Stored data entries
....................

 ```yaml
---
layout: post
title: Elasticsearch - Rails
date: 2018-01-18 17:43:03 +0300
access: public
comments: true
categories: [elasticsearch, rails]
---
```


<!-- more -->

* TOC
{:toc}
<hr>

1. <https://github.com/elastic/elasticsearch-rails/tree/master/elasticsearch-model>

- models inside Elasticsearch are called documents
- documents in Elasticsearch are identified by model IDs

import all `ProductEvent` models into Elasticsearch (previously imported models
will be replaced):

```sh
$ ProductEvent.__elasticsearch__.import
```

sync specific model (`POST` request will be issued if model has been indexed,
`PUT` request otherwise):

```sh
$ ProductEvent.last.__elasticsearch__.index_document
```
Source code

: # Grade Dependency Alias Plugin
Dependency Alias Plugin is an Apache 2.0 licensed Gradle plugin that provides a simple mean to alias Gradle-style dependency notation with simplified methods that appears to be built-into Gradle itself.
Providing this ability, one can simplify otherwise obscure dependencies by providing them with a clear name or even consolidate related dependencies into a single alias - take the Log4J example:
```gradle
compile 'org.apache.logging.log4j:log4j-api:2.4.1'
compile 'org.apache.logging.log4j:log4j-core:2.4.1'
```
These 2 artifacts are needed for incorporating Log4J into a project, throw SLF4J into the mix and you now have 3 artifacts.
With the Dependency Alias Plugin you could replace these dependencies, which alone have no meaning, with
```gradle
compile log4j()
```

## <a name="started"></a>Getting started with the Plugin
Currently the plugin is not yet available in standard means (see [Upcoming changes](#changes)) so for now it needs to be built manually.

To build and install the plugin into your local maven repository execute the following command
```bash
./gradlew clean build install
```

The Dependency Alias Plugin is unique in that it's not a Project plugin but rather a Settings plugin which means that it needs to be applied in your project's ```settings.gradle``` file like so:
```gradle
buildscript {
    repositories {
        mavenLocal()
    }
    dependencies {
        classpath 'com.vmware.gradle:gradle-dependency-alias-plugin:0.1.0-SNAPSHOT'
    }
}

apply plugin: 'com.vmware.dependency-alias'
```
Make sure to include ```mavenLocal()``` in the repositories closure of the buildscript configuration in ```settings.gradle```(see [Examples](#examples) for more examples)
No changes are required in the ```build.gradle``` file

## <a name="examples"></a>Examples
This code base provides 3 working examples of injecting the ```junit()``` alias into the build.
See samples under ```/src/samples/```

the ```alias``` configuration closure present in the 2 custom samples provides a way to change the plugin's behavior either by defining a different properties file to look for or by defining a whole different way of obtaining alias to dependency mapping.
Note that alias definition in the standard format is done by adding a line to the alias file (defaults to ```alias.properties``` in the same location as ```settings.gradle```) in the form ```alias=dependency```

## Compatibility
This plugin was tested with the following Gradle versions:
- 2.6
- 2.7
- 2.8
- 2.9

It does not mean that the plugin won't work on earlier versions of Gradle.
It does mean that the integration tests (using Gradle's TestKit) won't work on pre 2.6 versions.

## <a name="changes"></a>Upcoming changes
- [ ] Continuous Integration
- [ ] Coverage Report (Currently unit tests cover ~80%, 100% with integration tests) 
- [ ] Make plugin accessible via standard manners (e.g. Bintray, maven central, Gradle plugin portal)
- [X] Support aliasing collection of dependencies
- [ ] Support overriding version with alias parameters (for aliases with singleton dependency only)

....................

Task objective
Lines from the entries that contain the string "does" are what must be copied.

Expected answer
It does not mean that the plugin won't work on earlier versions of Gradle.
It does mean that the integration tests (using Gradle's TestKit) won't work on pre 2.6 versions.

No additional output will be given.